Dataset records
Content starts
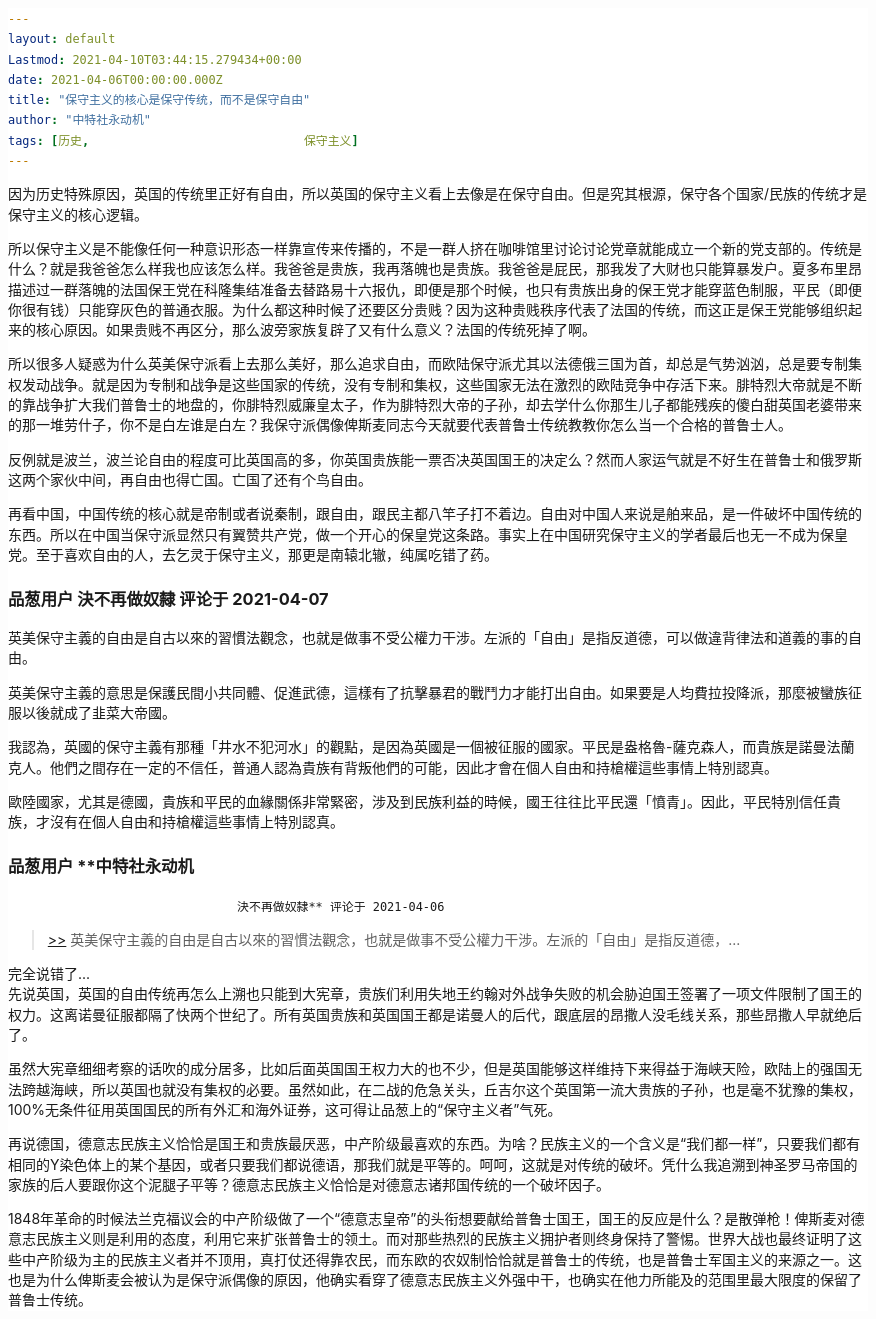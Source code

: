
 ```yaml
---
layout: default
Lastmod: 2021-04-10T03:44:15.279434+00:00
date: 2021-04-06T00:00:00.000Z
title: "保守主义的核心是保守传统，而不是保守自由"
author: "中特社永动机"
tags: [历史,								保守主义]
---
```


因为历史特殊原因，英国的传统里正好有自由，所以英国的保守主义看上去像是在保守自由。但是究其根源，保守各个国家/民族的传统才是保守主义的核心逻辑。  
  
所以保守主义是不能像任何一种意识形态一样靠宣传来传播的，不是一群人挤在咖啡馆里讨论讨论党章就能成立一个新的党支部的。传统是什么？就是我爸爸怎么样我也应该怎么样。我爸爸是贵族，我再落魄也是贵族。我爸爸是屁民，那我发了大财也只能算暴发户。夏多布里昂描述过一群落魄的法国保王党在科隆集结准备去替路易十六报仇，即便是那个时候，也只有贵族出身的保王党才能穿蓝色制服，平民（即便你很有钱）只能穿灰色的普通衣服。为什么都这种时候了还要区分贵贱？因为这种贵贱秩序代表了法国的传统，而这正是保王党能够组织起来的核心原因。如果贵贱不再区分，那么波旁家族复辟了又有什么意义？法国的传统死掉了啊。  
  
所以很多人疑惑为什么英美保守派看上去那么美好，那么追求自由，而欧陆保守派尤其以法德俄三国为首，却总是气势汹汹，总是要专制集权发动战争。就是因为专制和战争是这些国家的传统，没有专制和集权，这些国家无法在激烈的欧陆竞争中存活下来。腓特烈大帝就是不断的靠战争扩大我们普鲁士的地盘的，你腓特烈威廉皇太子，作为腓特烈大帝的子孙，却去学什么你那生儿子都能残疾的傻白甜英国老婆带来的那一堆劳什子，你不是白左谁是白左？我保守派偶像俾斯麦同志今天就要代表普鲁士传统教教你怎么当一个合格的普鲁士人。  
  
反例就是波兰，波兰论自由的程度可比英国高的多，你英国贵族能一票否决英国国王的决定么？然而人家运气就是不好生在普鲁士和俄罗斯这两个家伙中间，再自由也得亡国。亡国了还有个鸟自由。  
  
再看中国，中国传统的核心就是帝制或者说秦制，跟自由，跟民主都八竿子打不着边。自由对中国人来说是舶来品，是一件破坏中国传统的东西。所以在中国当保守派显然只有翼赞共产党，做一个开心的保皇党这条路。事实上在中国研究保守主义的学者最后也无一不成为保皇党。至于喜欢自由的人，去乞灵于保守主义，那更是南辕北辙，纯属吃错了药。

            
### 品葱用户 **決不再做奴隸** 评论于 2021-04-07
        
英美保守主義的自由是自古以來的習慣法觀念，也就是做事不受公權力干涉。左派的「自由」是指反道德，可以做違背律法和道義的事的自由。  
  
英美保守主義的意思是保護民間小共同體、促進武德，這樣有了抗擊暴君的戰鬥力才能打出自由。如果要是人均費拉投降派，那麼被蠻族征服以後就成了韭菜大帝國。  
  
我認為，英國的保守主義有那種「井水不犯河水」的觀點，是因為英國是一個被征服的國家。平民是盎格魯-薩克森人，而貴族是諾曼法蘭克人。他們之間存在一定的不信任，普通人認為貴族有背叛他們的可能，因此才會在個人自由和持槍權這些事情上特別認真。  
  
歐陸國家，尤其是德國，貴族和平民的血緣關係非常緊密，涉及到民族利益的時候，國王往往比平民還「憤青」。因此，平民特別信任貴族，才沒有在個人自由和持槍權這些事情上特別認真。
        


            
### 品葱用户 **中特社永动机				
									決不再做奴隸** 评论于 2021-04-06
        
> [\>>]( "/article/item_id-627419#") 英美保守主義的自由是自古以來的習慣法觀念，也就是做事不受公權力干涉。左派的「自由」是指反道德，...

  
完全说错了...  
先说英国，英国的自由传统再怎么上溯也只能到大宪章，贵族们利用失地王约翰对外战争失败的机会胁迫国王签署了一项文件限制了国王的权力。这离诺曼征服都隔了快两个世纪了。所有英国贵族和英国国王都是诺曼人的后代，跟底层的昂撒人没毛线关系，那些昂撒人早就绝后了。  
  
虽然大宪章细细考察的话吹的成分居多，比如后面英国国王权力大的也不少，但是英国能够这样维持下来得益于海峡天险，欧陆上的强国无法跨越海峡，所以英国也就没有集权的必要。虽然如此，在二战的危急关头，丘吉尔这个英国第一流大贵族的子孙，也是毫不犹豫的集权，100%无条件征用英国国民的所有外汇和海外证券，这可得让品葱上的“保守主义者”气死。  
  
再说德国，德意志民族主义恰恰是国王和贵族最厌恶，中产阶级最喜欢的东西。为啥？民族主义的一个含义是“我们都一样”，只要我们都有相同的Y染色体上的某个基因，或者只要我们都说德语，那我们就是平等的。呵呵，这就是对传统的破坏。凭什么我追溯到神圣罗马帝国的家族的后人要跟你这个泥腿子平等？德意志民族主义恰恰是对德意志诸邦国传统的一个破坏因子。  
  
1848年革命的时候法兰克福议会的中产阶级做了一个“德意志皇帝”的头衔想要献给普鲁士国王，国王的反应是什么？是散弹枪！俾斯麦对德意志民族主义则是利用的态度，利用它来扩张普鲁士的领土。而对那些热烈的民族主义拥护者则终身保持了警惕。世界大战也最终证明了这些中产阶级为主的民族主义者并不顶用，真打仗还得靠农民，而东欧的农奴制恰恰就是普鲁士的传统，也是普鲁士军国主义的来源之一。这也是为什么俾斯麦会被认为是保守派偶像的原因，他确实看穿了德意志民族主义外强中干，也确实在他力所能及的范围里最大限度的保留了普鲁士传统。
Content ends
Exercise aim =>
Lines holding "是指反道德": copy each one from the records above.

Answer box =>
英美保守主義的自由是自古以來的習慣法觀念，也就是做事不受公權力干涉。左派的「自由」是指反道德，可以做違背律法和道義的事的自由。  
> [\>>]( "/article/item_id-627419#") 英美保守主義的自由是自古以來的習慣法觀念，也就是做事不受公權力干涉。左派的「自由」是指反道德，...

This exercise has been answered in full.